Allah-u Teala Haşr Suresi'nin 18. ayet-i kerimesinde;
" Ey iman edenler, Allah'tan korkun. Herkes yarın için neyi takdim ettiğine baksın. Allah'tan korkun. Hiç süphesiz Allah, yaptıklarınızdan haberdardır." diyerek müminleri uyarıp teşvik etmektedir.
Ayette de bildirildiği gibi bir müminin her an ahireti için bir hazırlık yapması ve sık sık ahireti için neleri takdim edip gönderdiğine, hangi ecirlerle ahireti kazanmaya çalıştığına bir bakması şarttır.
İnsan sabah kalktığı andan, akşam yatana kadar geçen her anından sorumludur. Her anın tek tek hesabını verecektir. O sebeple her müminin "ben bugün Allah'ın hoşntluğunu kazanacak ne yaptım, İslam ahlakının yayılması için ne yaptım, müminlere bugün ne hayır getirdim, nasıl destek oldum, ahlakıma ne gibi güzellikler kattım?" diye sürekli bir arayış ve çaba içinde olması gerikir.

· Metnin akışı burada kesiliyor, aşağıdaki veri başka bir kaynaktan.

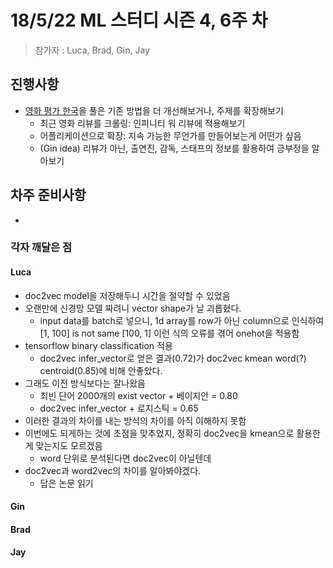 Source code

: # 18/5/22 ML 스터디 시즌 4, 6주 차

> 참가자 : Luca, Brad, Gin, Jay

## 진행사항

* [영화 평가 한국](https://github.com/e9t/nsmc/)을 풀은 기존 방법을 더 개선해보거나, 주제를 확장해보기
  * 최근 영화 리뷰를 크롤링: 인피니티 워 리뷰에 적용해보기
  * 어플리케이션으로 확장: 지속 가능한 무언가를 만들어보는게 어떤가 싶음
  * (Gin idea) 리뷰가 아닌, 출연진, 감독, 스태프의 정보를 활용하여 긍부정을 알아보기

## 차주 준비사항

* 

### 각자 깨달은 점

#### Luca

* doc2vec model을 저장해두니 시간을 절약할 수 있었음
* 오랜만에 신경망 모델 짜려니 vector shape가 날 괴롭혔다.
  * input data를 batch로 넣으니, 1d array를 row가 아닌 column으로 인식하여 [1, 100] is not same [100, 1] 이런 식의 오류를 겪어 onehot을 적용함
* tensorflow binary classification 적용
  * doc2vec infer_vector로 얻은 결과(0.72)가 doc2vec kmean word(?) centroid(0.85)에 비해 안좋았다.
* 그래도 이전 방식보다는 잘나왔음
  * 최빈 단어 2000개의 exist vector + 베이지안 = 0.80
  * doc2vec infer_vector + 로지스틱 = 0.65
* 이러한 결과의 차이를 내는 방식의 차이를 아직 이해하지 못함
* 이번에도 되게하는 것에 초점을 맞추었지, 정확히 doc2vec을 kmean으로 활용한게 맞는지도 모르겠음
  * word 단위로 분석된다면 doc2vec이 아닐텐데
* doc2vec과 word2vec의 차이를 알아봐야겠다.
  * 답은 논문 읽기

#### Gin

#### Brad

#### Jay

Dünya hayatında, her geçen anı boş sayfalara benzetirsek, geçen her sayfayı ne kadar çok doldurursak, ahirette o kadar çok kazanacağız. Ve her sayfa bir insanın önüne bir kez getiriliyor, bir daha geri dönüp birşeyler ekleme imkanı olmuyor.
Ne kadar çok sayfayı doldursak ahirette ona göre karşılık göreceğimizi hiç unutmamamız gerekir. Kim daha fazlasını yaparsa ona göre bir karşılık görecek kimde daha azına razı olursa ona göre bir karşılık görecek ve hesaplar verildikten sonra artık geriye dönüş asla olmayacaktır. İnsan istediği kadar pişman olsun, isterse geriye dönüp daha çok salih amelde bulunmak istesin artık bir daha geriye dönüşü veya telafisi olmayacaktır.

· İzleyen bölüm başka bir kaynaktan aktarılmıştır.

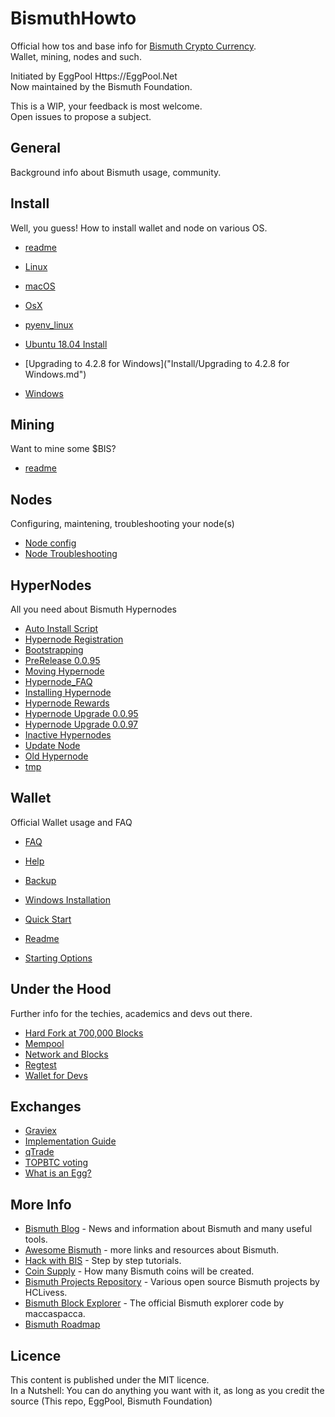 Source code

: # BismuthHowto
Official how tos and base info for [Bismuth Crypto Currency](https://bismuth.cz).  
Wallet, mining, nodes and such.

Initiated by EggPool Https://EggPool.Net  
Now maintained by the Bismuth Foundation.

This is a WIP, your feedback is most welcome.  
Open issues to propose a subject.

## General
Background info about Bismuth usage, community.

## Install
Well, you guess! How to install wallet and node on various OS.

- [readme](Install/readme.MD)


- [Linux](Install/Videos.md)
- [macOS](Install/macOS.md)
- [OsX](Install/OsX.md)
- [pyenv_linux](Install/pyenv_linux.md)
- [Ubuntu 18.04 Install](Install/Ubuntu_18.04_Install.md)
- [Upgrading to 4.2.8 for Windows]("Install/Upgrading to 4.2.8 for Windows.md")
- [Windows]("Install/Windows.MD")


## Mining
Want to mine some $BIS? 

- [readme](Mining/README.md)

## Nodes
Configuring, maintening, troubleshooting your node(s)
- [Node config](Mining/Node_config.MD)
- [Node Troubleshooting](Mining/Node_Troubleshooting.MD)

## HyperNodes
All you need about Bismuth Hypernodes

- [Auto Install Script](Hypernodes/00-Auto-Install-Script.md)
- [Hypernode Registration](Hypernodes/01-Hypernode_Registration.md)
- [Bootstrapping](Hypernodes/05-Bootstrapping.md)
- [PreRelease 0.0.95](Hypernodes/HN_PreRelease_0-0-95.md)
- [Moving Hypernode](Hypernodes/Hypernode_moving.md)
- [Hypernode_FAQ](Hypernodes/HyperNodes_FAQ.md)
- [Installing Hypernode](Hypernodes/Hypernodes_Install_0-0-95.md)
- [Hypernode Rewards](Hypernodes/HyperNodes_rewards.md)
- [Hypernode Upgrade 0.0.95](Hypernodes/Hypernodes_Upgrade_0-0-95.md)
- [Hypernode Upgrade 0.0.97](Hypernodes/Hypernodes_Upgrade_0-0-97.md)
- [Inactive Hypernodes](Hypernodes/Inactive_HN.md)
- [Update Node](Hypernodes/Node_update.md)
- [Old Hypernode](Hypernodes/old_hypernode.MD)
- [tmp](Hypernodes/tmp.md)


## Wallet
Official Wallet usage and FAQ

- [FAQ](Wallet/wallet_faq.MD)
- [Help](Wallet/wallet_issues.MD)


- [Backup](Wallet/Tornado/backup.md)
- [Windows Installation](Wallet/Tornado/install-windows.md)
- [Quick Start](Wallet/Tornado/quickstart.md)
- [Readme](Wallet/Tornado/readme.md)
- [Starting Options](Wallet/Tornado/starting-options.md)

## Under the Hood
Further info for the techies, academics and devs out there.

- [Hard Fork at 700,000 Blocks](D:\Bismuth-FAQ\UnderTheHood\HF_700K.md)
- [Mempool](D:\Bismuth-FAQ\UnderTheHood\mempool.MD)
- [Network and Blocks](D:\Bismuth-FAQ\UnderTheHood\Network_and_blocks.MD)
- [Regtest](D:\Bismuth-FAQ\UnderTheHood\Regtest.md)
- [Wallet for Devs](D:\Bismuth-FAQ\UnderTheHood\Wallet-devs.md)

## Exchanges

- [Graviex](Exchanges/graviex.com.MD)
- [Implementation Guide](Exchanges/How_to_Implement.md)
- [qTrade](Exchanges/qTrade.io.MD)
- [TOPBTC voting](Exchanges/TOP_BTC.md)
- [What is an Egg?](Exchanges/WTF_is_an_egg.MD)


## More Info
- [Bismuth Blog](https://hypernodes.bismuth.live/?page_id=20) - News and information about Bismuth and many useful tools.
- [Awesome Bismuth](https://github.com/bismuthfoundation/Awesome-Bismuth) - more links and resources about Bismuth.
- [Hack with BIS](https://github.com/bismuthfoundation/Hack-with-BIS) - Step by step tutorials.
- [Coin Supply](CoinSupply/Readme.md) - How many Bismuth coins will be created.
- [Bismuth Projects Repository](https://github.com/hclivess/BismuthProjects) - Various open source Bismuth projects by HCLivess.
- [Bismuth Block Explorer](https://github.com/maccaspacca/BismuthExplorer) - The official Bismuth explorer code by maccaspacca.
- [Bismuth Roadmap](https://github.com/bismuthfoundation/Roadmap)


## Licence
This content is published under the MIT licence.  
In a Nutshell: You can do anything you want with it, as long as you credit the source (This repo, EggPool, Bismuth Foundation)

Bunun bilincinde olan müminler, hiçbir zaman yaptıkları ile yetinmezler. Güzel ahlak üstüne kurulu olan islam dini müminlere hayır işlerinde yarışmayı tavsiye etmiştir. Kimse yaptıklarını yeterli göremez. Mümine yakışan ve olması gereken ne kadar hayır işlerse işlesin devamlı kendisini eksik görmesidir ve Allah'ın hoşnutluğunu daha fazla kazanmanın yollarını aramasıdır. Cenab-ı Allah Kuran-ı Kerim'in bir ayeti kerimesinde müminlerin dünya hayatı boyunca yaptıklarıyla cennetteki yerlerini dayayıp döşediklerini bildirmiştir. Müminin dünyada yaptığı küçük büyük herşey aslında ahiretteki hayatına eklediği bir nimettir.

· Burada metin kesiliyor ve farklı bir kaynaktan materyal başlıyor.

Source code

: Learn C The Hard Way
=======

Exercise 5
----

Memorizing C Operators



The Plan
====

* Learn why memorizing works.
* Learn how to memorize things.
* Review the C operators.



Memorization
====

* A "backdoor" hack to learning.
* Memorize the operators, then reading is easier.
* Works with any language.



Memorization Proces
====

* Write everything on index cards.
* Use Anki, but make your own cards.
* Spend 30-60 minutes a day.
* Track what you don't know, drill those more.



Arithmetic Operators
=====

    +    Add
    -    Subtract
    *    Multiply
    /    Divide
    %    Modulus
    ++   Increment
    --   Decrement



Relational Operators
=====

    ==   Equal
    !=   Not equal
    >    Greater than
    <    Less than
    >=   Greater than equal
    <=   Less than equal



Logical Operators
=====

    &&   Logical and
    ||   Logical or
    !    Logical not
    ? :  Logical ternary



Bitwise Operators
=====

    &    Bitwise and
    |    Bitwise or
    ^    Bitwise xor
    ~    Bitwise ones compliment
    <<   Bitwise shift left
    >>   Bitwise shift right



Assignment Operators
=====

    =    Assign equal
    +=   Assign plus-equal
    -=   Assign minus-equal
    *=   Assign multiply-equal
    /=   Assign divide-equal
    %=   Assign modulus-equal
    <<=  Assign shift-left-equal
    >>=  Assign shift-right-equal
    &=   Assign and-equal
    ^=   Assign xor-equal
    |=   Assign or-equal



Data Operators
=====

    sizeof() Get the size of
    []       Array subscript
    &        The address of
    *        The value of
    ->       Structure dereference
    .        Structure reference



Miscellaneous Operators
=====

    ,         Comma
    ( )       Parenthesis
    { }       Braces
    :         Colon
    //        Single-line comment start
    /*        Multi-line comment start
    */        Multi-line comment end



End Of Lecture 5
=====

Her konuda olduğu gibi bu konuda da bizim için en güzel örnek Peygamber Efendimizin hayatıdır. Allah'ın istediği güzel ahlaktan bir an dahi taviz vermeden hayatını geçiren Hz Muhammed hayatının her anında hayır ve hasenat işlemiş, Allah'ın kendisine tebliğ etmesi için indirdiği ahlakı tüm insanlara sevdirmek için durmaksızın mücadele vermiştir.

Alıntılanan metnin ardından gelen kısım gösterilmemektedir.